Work task: What is needed is an exact copy of the entries below, from the line that contains "Use the money" through the final line, both included, and nothing else.

(Records contained in a dataset)
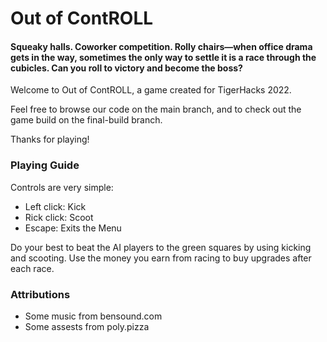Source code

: # Out of ContROLL

#### Squeaky halls. Coworker competition. Rolly chairs—when office drama gets in the way, sometimes the only way to settle it is a race through the cubicles. Can you roll to victory and become the boss?

Welcome to Out of ContROLL, a game created for TigerHacks 2022.

Feel free to browse our code on the main branch, and to check out the game build on the final-build branch.

Thanks for playing!

### Playing Guide
Controls are very simple:
  - Left click: Kick
  - Rick click: Scoot
  - Escape: Exits the Menu

Do your best to beat the AI players to the green squares by using kicking and scooting.
Use the money you earn from racing to buy upgrades after each race.


### Attributions
- Some music from bensound.com
- Some assests from poly.pizza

Task solution:
Use the money you earn from racing to buy upgrades after each race.


### Attributions
- Some music from bensound.com
- Some assests from poly.pizza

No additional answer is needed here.